Folding and assembly of phage P22 tailspike endorhamnosidase lacking the N‐terminal, head‐binding domain

Abstract

Tryptic digestion of a thermal unfolding intermediate of the phage P22 tailspike endorhamnosidase produces an N‐terminally shortened protein fragment comprising amino‐acid residues 108–666 [Chen, B.‐L. & King, J. (1991) Biochemistry 30, 6260–6269]. In the present work, the 60‐kDa C‐terminal fragment was purified to homogeneity from the tryptic digest by gel‐fitration chromatography. As is the case for the whole tailspike protein (72 kDa), the purified fragment was found to remain stably folded as a highly soluble, SDS‐resistant, enzymatically active trimer. However, its unfolding in the presence of guanidinium chloride was accelerated at least 10‐fold compared to the complete, native tailspike protein. Shortened tailspike trimers reconstituted spontaneously and with high yield after diluting a solution containing acid‐urea‐unfolded fragment polypeptides with neutral buffer. Upon recombinant expression of the 60‐kDa polypeptide in Escherichia coli, it also assembled efficiently and formed SDS‐resistant trimers. The refolding and assembly pathway of the N‐terminally shortened tailspike paralleled that of the complete protein with slightly, but significantly, accelerated folding reactions, at both the subunit and the trimer levels.

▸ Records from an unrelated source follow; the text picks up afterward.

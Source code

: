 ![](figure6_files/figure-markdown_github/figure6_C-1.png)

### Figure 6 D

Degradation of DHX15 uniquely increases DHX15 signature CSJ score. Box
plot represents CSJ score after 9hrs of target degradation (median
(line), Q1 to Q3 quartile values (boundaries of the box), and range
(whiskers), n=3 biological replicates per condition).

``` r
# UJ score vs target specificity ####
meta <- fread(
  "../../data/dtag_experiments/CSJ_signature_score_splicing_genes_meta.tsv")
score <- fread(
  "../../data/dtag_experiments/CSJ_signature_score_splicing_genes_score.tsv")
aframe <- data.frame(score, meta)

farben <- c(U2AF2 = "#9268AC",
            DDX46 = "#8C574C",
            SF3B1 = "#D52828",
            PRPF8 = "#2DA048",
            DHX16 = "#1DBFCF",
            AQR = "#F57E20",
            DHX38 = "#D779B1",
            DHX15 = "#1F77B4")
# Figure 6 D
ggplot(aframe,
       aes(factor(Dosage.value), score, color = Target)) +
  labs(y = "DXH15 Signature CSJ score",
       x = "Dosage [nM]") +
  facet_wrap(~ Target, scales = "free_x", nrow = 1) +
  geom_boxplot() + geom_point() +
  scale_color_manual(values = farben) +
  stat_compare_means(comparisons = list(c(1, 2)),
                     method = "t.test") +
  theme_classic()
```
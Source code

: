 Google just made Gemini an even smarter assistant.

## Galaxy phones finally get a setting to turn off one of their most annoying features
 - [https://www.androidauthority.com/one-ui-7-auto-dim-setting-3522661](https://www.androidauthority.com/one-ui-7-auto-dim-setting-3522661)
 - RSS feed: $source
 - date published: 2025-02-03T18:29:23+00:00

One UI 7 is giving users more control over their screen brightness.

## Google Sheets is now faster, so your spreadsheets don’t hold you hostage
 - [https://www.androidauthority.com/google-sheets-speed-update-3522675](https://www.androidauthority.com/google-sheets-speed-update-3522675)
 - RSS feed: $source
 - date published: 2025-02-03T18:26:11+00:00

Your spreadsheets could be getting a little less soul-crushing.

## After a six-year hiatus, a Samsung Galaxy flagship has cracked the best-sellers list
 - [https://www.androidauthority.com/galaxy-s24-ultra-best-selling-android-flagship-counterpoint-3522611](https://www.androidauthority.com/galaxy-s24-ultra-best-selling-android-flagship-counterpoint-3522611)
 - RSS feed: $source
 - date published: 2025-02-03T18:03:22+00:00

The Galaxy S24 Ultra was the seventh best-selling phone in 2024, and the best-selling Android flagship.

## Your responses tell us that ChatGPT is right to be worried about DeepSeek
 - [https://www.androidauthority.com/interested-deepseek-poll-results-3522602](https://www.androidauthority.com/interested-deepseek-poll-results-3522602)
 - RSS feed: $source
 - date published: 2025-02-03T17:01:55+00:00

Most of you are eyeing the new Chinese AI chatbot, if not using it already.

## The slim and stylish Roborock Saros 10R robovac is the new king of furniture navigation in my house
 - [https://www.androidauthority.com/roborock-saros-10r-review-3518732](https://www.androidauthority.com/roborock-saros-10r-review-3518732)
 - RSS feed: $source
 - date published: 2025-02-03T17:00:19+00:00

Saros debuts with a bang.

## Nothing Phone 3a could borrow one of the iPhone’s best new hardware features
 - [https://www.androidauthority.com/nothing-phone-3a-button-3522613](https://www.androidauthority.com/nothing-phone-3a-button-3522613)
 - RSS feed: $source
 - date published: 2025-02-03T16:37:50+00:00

As found for the complete tailspike protein, yields of refolding and assembly of the 60‐kDa fragments into SDS‐resistant trimers decreased with increasing temperature. The refolding yield of fragments derived from a temperature‐sensitive mutant (Gly244 → Arg) tailspike protein was affected in similar fashion as shown for the whole protein. We conclude that the N‐terminal domain (residues 1–107) is dispensable for folding and assembly of the P22 tailspike endorhamnosidase both in vitro and in vivo.